A major shift in shipping traffic toward Africa
Available data underscore the scale of the rerouting. According to the International Monetary Fund's Portwatch platform, which tracks vessel GPS signals, container ship transits around the Cape of Good Hope have more than tripled in three years. Between March 1 and April 24, 2026, an average of 20 container ships per day passed through the cape, compared with six during the same period in 2023. Over the same period, transits through the Bab-el-Mandeb Strait and the Suez Canal fell by more than half.
Major container shipping lines — Maersk, MSC, CMA CGM and Hapag-Lloyd — have suspended transits through the Strait of Hormuz and related routes, including the Red Sea, where Yemen's Houthi rebels have resumed attacks on merchant vessels. Together, the four carriers account for more than 46% of global container capacity.
The rerouting has imposed a direct financial cost on the industry. According to the Drewry freight rate index, the average price to ship a standard 40-foot container on major sea lanes rose 14% in April 2026 compared with April 2025. Transit times between Asia and Europe have increased by an average of two weeks, requiring 30% to 50% more fuel and 10% to 20% more vessels to maintain the same sailing frequencies.
Lomé, a transhipment hub on the Cape route
The Port of Lomé (PAL) is among the platforms benefiting from this reconfiguration. The impact is indirect but tangible: vessels taking the Cape of Good Hope route to connect Asia and Europe carry goods destined for West Africa, which are then transhipped through hubs such as Lomé or Abidjan before being forwarded by feeder services to smaller regional ports.
As early as March 2025, before the Hormuz crisis, the MSC Diletta, a 24,000-TEU container ship, had called at Lomé and Abidjan amid MSC's growing presence along the West African coast.
Togolese Minister Delegate for Maritime Economy Edem Kokou Tengue said the situation in the Persian Gulf had a favourable effect on Togolese port activity, in a post on X cited by CGTN.
"I think the current situation in the Strait of Hormuz has in fact had a positive impact on the port of Lomé. With the strait now considered unsafe for navigation, several shipping companies have shifted back to more traditional routes," he said.
An already well-positioned regional hub
No precise data yet exist to measure the specific impact of the Hormuz crisis on Lomé's traffic alone, but the disruption comes as the port has been strengthening its position as a regional logistics platform for several years.

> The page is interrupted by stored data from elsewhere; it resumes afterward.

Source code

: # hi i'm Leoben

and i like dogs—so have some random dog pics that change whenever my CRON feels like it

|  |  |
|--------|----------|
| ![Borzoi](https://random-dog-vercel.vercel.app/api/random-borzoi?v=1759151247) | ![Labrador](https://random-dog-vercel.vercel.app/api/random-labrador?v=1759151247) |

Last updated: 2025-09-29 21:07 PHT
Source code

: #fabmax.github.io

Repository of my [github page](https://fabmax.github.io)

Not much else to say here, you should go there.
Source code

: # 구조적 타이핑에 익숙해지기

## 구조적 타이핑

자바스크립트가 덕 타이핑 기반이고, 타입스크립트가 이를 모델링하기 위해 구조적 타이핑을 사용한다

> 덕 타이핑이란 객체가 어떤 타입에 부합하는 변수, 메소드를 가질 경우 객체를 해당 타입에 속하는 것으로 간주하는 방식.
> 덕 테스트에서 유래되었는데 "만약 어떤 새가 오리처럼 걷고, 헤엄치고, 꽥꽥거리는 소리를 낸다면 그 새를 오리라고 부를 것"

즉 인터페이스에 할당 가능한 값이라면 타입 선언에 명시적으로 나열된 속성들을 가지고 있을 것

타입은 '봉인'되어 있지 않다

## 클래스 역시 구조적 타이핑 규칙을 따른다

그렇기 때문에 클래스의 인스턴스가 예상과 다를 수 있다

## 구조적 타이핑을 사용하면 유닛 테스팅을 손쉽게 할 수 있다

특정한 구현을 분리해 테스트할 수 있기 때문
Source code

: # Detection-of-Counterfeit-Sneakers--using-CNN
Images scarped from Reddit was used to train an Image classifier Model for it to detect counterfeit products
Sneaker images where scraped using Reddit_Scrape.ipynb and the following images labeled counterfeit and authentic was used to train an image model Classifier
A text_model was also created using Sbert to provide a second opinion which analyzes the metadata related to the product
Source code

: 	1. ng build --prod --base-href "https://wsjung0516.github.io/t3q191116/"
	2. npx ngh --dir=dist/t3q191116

In 2024, the port handled 30.6 million tonnes of cargo, up 1.85% from 2023, and processes more than two million TEUs annually. In November 2025, at the 45th Council of the Association of Port Management of West and Central Africa (AGPAOC), Lomé was ranked the best African port for transit traffic.
The port is also a key supply gateway for landlocked Sahelian countries. Burkina Faso, Mali and Niger each have representatives within its governance structure, reflecting the port's long-standing regional role.
Mixed effects for the Togolese economy
While shipping rerouted around the crisis is boosting activity at the Port of Lomé, the Gulf tensions also come at a cost. Like many hydrocarbon-importing countries, Togo has recently recorded higher petroleum product prices, a consequence of uncertainty in global energy markets, according to public authorities. Shipping companies have also imposed war-risk surcharges on their routes, increasing import logistics costs.
The Hormuz crisis illustrates a mixed reality for the Togolese economy. On one hand, it reinforces the Port of Lomé's role in regional and international supply chains. On the other, it is adding to the country's energy bill and increasing costs for households.